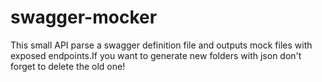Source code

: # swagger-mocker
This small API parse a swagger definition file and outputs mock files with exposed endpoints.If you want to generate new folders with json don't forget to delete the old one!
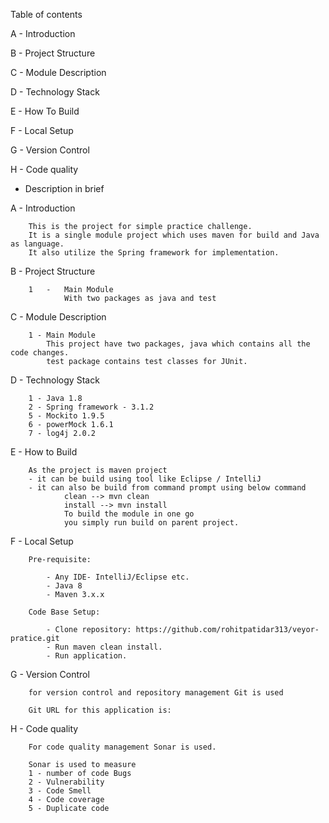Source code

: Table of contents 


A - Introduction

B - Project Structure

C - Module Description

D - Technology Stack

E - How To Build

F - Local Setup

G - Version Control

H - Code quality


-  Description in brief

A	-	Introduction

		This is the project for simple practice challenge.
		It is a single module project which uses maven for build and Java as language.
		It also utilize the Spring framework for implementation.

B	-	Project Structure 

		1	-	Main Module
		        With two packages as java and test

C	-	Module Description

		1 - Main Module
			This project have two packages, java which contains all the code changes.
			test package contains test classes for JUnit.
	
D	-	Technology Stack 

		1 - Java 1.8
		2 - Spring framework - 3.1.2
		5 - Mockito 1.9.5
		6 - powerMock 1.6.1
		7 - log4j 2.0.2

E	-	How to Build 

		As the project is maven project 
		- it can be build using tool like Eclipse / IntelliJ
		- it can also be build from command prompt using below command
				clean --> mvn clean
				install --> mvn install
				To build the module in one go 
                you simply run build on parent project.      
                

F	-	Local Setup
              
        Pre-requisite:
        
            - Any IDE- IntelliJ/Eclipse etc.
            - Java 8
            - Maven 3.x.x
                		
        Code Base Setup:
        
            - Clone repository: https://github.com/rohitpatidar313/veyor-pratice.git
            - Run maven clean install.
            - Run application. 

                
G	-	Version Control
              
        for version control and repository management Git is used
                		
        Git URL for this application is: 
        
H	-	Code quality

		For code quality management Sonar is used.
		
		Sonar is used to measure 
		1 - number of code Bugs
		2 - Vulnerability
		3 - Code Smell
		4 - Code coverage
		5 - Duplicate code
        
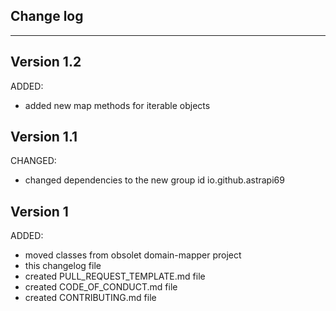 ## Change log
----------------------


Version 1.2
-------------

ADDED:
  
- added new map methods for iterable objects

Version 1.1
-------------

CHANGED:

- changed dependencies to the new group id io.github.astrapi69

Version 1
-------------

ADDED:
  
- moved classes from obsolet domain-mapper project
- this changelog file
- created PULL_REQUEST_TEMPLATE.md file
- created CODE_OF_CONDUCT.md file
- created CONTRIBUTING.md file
************
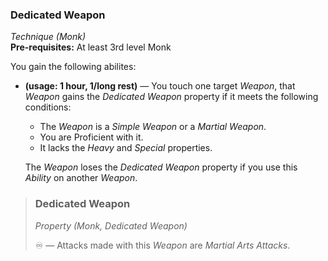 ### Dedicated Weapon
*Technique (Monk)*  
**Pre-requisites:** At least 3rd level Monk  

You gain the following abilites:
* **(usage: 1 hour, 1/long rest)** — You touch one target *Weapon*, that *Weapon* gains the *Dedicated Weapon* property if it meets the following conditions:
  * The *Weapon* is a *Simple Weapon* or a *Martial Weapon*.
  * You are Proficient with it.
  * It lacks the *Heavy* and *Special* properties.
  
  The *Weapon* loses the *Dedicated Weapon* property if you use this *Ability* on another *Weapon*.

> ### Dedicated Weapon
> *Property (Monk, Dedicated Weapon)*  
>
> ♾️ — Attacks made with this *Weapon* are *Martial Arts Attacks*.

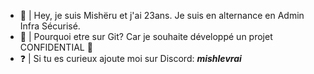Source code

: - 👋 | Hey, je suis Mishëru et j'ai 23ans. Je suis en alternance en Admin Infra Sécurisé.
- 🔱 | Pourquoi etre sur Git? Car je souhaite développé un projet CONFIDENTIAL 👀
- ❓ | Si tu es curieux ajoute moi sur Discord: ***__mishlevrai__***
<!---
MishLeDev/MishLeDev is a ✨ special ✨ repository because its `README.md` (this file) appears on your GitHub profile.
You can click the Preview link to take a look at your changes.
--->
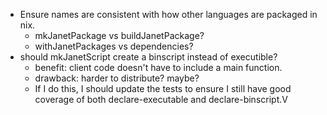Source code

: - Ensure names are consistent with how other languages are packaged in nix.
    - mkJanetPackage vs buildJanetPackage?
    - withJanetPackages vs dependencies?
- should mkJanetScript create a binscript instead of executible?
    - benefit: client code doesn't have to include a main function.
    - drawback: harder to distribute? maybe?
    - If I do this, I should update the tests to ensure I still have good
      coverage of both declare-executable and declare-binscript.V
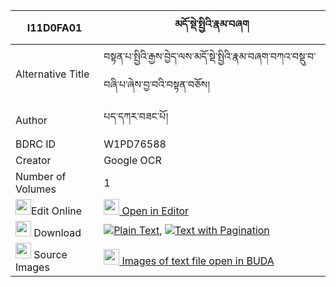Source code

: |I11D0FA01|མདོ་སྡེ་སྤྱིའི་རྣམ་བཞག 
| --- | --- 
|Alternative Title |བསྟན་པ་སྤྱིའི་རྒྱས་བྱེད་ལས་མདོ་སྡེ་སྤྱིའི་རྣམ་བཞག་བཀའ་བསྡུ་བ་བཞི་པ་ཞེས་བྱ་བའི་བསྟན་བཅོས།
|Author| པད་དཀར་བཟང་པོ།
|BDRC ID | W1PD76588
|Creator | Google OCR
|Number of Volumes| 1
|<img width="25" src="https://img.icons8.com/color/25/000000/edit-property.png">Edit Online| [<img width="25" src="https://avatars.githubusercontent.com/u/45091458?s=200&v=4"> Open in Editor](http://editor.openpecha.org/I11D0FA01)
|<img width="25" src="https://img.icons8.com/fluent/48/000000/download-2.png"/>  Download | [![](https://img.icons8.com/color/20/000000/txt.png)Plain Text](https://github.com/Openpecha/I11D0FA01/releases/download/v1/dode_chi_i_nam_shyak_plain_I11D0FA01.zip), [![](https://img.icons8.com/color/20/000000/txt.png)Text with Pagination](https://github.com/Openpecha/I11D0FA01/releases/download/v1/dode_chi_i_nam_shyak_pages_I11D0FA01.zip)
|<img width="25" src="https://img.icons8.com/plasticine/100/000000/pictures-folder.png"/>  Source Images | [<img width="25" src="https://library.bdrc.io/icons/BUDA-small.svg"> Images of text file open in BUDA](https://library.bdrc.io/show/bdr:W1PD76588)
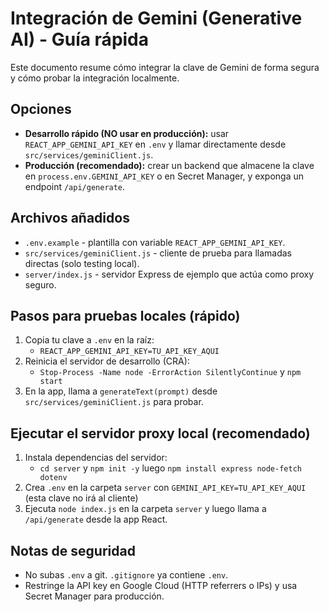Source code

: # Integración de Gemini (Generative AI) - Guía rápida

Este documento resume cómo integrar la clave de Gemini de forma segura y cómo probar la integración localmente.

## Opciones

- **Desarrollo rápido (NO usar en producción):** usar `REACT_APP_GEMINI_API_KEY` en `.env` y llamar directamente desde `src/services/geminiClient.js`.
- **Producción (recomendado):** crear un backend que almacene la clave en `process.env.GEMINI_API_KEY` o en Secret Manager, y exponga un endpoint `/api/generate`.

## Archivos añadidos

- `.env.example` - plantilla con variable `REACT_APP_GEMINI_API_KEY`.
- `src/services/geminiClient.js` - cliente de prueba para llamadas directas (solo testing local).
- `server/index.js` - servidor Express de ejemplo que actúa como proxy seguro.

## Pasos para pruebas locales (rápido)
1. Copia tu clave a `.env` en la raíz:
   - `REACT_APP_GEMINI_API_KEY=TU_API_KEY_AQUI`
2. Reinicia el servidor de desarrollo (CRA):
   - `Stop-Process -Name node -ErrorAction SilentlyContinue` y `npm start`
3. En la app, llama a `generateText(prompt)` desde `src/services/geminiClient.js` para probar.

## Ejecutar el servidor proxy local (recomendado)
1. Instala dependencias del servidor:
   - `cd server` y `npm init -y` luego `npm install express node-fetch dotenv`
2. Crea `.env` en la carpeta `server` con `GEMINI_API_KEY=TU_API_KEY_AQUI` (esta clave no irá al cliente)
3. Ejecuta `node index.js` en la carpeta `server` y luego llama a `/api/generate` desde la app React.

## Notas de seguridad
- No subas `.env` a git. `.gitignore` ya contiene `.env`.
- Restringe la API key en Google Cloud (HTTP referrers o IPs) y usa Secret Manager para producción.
************
- **YOUR TASK**
Copy exactly the lines of the entries above from the one containing "5 - Duplicate code" through the one containing "- created CONTRIBUTING.md file". Both end lines count; pictures do not.

- **RESULT OF THIS TASK**
		5 - Duplicate code
        
 ## Change log
----------------------


Version 1.2
-------------

ADDED:
  
- added new map methods for iterable objects

Version 1.1
-------------

CHANGED:

- changed dependencies to the new group id io.github.astrapi69

Version 1
-------------

ADDED:
  
- moved classes from obsolet domain-mapper project
- this changelog file
- created PULL_REQUEST_TEMPLATE.md file
- created CODE_OF_CONDUCT.md file
- created CONTRIBUTING.md file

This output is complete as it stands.